Where you’ll work: Correctional counselors work in jails and prisons, or in parole or probation agencies.

What you’ll do: Those working in rehabilitation use their correctional counselor training to evaluate the progress of inmates in jails and prisons. You’ll work with inmates, probation officers, and other agencies to develop parole and release plans. You’ll also provide case reports to the parole board when their clients are eligible for release.

Degree you’ll need: Bachelor’s degree

Median annual salary: $59,860

In this article

Correctional counselor job description

Correctional counselors—also known as case managers, correctional treatment specialists or drug treatment specialists—create rehabilitation and treatment plans for prison inmates and parolees. They continually monitor the status and progress of offenders no matter if they are still in prison, jail or released into the community. Their primary goal is to ensure that an offender does not re-offend once they have integrated into the public domain.

Because of this, correctional counselors have a big job and they work hard to plan educational and training programs for offenders, communicate with corrections officers and counsel inmates either individually or in groups so they have the coping skills, job placement opportunities, anger management skills and drug, domestic or sexual abuse prevention treatments needed to manage their issues and circumstances and become productive citizens.

Where do they work?

Correctional facilities

Parole offices

Community service centers

Correctional counselors may work in correctional facilities, including prisons, and probation and parole offices or youth and detention centers. They might also work in a community service center and should be prepared to travel in order to visit parolees and their relatives in their homes or workplaces. When looking for jobs, there may be more opportunity in geographic areas that have a higher incarceration number.

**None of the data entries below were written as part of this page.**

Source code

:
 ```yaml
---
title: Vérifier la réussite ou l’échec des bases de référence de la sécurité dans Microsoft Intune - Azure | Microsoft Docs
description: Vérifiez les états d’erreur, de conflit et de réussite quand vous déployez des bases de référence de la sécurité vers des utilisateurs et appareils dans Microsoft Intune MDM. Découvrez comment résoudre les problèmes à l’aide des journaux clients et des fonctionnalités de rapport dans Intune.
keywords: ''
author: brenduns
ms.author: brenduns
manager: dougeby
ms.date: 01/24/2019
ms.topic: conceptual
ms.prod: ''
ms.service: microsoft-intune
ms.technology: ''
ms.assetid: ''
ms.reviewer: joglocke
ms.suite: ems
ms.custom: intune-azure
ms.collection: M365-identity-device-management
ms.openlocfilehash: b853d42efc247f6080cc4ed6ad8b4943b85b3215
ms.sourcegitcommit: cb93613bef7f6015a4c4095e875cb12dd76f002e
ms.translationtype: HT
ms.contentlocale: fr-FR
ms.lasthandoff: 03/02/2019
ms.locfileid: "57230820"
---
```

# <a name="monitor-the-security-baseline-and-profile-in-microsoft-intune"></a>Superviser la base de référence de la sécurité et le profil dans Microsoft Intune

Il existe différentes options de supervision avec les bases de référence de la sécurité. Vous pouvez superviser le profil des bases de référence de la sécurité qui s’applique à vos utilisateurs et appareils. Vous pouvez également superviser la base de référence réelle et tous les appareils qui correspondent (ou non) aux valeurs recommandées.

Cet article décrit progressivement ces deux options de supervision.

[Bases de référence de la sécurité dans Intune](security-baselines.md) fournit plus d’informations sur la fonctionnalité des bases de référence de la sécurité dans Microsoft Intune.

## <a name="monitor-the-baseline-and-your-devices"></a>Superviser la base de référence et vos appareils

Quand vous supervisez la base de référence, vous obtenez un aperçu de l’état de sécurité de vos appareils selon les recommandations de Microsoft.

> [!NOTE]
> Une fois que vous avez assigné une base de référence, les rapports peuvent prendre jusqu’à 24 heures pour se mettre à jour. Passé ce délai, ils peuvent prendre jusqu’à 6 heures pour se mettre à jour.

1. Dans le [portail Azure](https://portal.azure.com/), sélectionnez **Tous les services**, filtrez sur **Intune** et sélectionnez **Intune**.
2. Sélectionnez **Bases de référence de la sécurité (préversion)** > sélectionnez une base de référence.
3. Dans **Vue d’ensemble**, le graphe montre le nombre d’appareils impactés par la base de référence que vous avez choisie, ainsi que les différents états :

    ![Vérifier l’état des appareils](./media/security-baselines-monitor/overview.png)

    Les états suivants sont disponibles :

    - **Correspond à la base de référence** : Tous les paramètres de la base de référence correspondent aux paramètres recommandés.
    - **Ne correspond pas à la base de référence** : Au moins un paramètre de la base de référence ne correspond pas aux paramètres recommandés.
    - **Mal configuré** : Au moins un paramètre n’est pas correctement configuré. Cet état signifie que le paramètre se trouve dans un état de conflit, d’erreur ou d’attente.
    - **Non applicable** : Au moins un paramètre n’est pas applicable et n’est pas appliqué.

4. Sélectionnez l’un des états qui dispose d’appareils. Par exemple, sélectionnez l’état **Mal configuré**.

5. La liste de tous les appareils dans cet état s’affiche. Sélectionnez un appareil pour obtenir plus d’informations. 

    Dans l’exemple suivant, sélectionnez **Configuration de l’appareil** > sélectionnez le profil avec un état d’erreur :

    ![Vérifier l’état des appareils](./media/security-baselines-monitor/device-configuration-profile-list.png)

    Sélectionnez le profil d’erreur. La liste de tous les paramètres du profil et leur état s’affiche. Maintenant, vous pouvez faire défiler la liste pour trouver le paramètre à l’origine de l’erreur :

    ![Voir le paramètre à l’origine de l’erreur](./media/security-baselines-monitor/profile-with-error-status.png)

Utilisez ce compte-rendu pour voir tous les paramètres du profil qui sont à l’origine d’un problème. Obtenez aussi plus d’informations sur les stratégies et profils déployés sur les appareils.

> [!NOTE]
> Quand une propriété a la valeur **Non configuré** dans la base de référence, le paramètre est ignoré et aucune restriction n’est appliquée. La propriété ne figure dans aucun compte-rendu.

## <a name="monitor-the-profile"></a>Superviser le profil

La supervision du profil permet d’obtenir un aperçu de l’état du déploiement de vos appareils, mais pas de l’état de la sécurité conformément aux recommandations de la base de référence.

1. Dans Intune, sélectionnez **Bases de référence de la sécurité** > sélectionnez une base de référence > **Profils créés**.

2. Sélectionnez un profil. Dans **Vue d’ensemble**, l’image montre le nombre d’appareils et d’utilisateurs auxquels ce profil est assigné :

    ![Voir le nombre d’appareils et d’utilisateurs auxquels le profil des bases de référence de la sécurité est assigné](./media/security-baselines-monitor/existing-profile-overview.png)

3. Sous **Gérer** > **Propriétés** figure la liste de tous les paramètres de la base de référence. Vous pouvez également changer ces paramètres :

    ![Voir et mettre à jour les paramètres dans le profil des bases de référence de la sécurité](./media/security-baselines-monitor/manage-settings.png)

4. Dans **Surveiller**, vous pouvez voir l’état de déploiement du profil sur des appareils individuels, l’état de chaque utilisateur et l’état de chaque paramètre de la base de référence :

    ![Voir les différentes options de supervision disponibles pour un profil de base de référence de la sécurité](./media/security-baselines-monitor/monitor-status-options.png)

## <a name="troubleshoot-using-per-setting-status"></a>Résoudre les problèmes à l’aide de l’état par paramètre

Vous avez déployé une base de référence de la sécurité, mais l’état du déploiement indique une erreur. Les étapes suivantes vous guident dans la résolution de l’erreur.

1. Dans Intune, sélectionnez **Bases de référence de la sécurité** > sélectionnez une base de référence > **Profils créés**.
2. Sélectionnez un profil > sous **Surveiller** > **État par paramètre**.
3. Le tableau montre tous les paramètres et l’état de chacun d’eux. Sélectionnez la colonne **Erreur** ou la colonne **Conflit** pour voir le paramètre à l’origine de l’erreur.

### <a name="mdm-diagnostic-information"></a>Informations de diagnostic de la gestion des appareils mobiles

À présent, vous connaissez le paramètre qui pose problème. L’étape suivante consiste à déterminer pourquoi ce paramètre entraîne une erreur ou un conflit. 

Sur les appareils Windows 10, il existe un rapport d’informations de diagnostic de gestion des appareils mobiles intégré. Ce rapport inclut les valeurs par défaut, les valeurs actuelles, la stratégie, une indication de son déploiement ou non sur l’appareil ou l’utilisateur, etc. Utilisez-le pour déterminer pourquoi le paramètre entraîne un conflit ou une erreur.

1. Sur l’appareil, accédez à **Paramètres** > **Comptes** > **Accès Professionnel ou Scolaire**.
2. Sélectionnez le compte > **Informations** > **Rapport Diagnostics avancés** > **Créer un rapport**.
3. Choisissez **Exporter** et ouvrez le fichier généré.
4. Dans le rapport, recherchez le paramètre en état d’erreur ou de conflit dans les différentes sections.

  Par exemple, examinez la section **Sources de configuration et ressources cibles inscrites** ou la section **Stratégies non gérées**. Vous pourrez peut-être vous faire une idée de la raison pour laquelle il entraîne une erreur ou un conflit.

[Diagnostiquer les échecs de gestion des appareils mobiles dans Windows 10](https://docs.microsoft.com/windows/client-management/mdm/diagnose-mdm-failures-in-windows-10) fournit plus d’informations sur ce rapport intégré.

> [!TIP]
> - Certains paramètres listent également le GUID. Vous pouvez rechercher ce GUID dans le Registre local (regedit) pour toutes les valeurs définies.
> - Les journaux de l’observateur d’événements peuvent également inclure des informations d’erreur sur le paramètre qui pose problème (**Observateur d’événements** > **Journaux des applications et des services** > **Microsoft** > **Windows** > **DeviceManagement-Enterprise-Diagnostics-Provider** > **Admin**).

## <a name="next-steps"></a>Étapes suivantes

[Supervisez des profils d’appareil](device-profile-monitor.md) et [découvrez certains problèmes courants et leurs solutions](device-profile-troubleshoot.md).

As an example, California is a good state for correctional counselors as it is one of the top three states in the U.S. for the number of prisoners under federal or state jurisdiction, according to 2021 statistics. A California Department of Corrections and Rehabilitation (CDCR) Correctional Counselor 1 has two paths to entry:

  • Hold a bachelor’s degree and have one year of experience either as a correctional program supervisor, as a youth counselor or two years as a correctional officer or medical treatment specialist.
  • The alternative path is one year of experience as a counselor working in the fields of probation, parole or correctional casework and a four-year bachelor’s degree.

The other two states with the largest number of incarcerations are Texas and Florida.

Types of correctional counselors

Because the prison and jail populations are diverse and have different needs, correctional counselors can also choose to focus on their skills on a specific demographic or area. Some of the most common specializations for correctional counselors include:

Youth correctional counselors

What you’ll do: Provide counseling to youths or minors who are in a juvenile detention facility or who have had a criminal conviction, assess their needs, make a treatment plan and monitor progress as the plan in implemented.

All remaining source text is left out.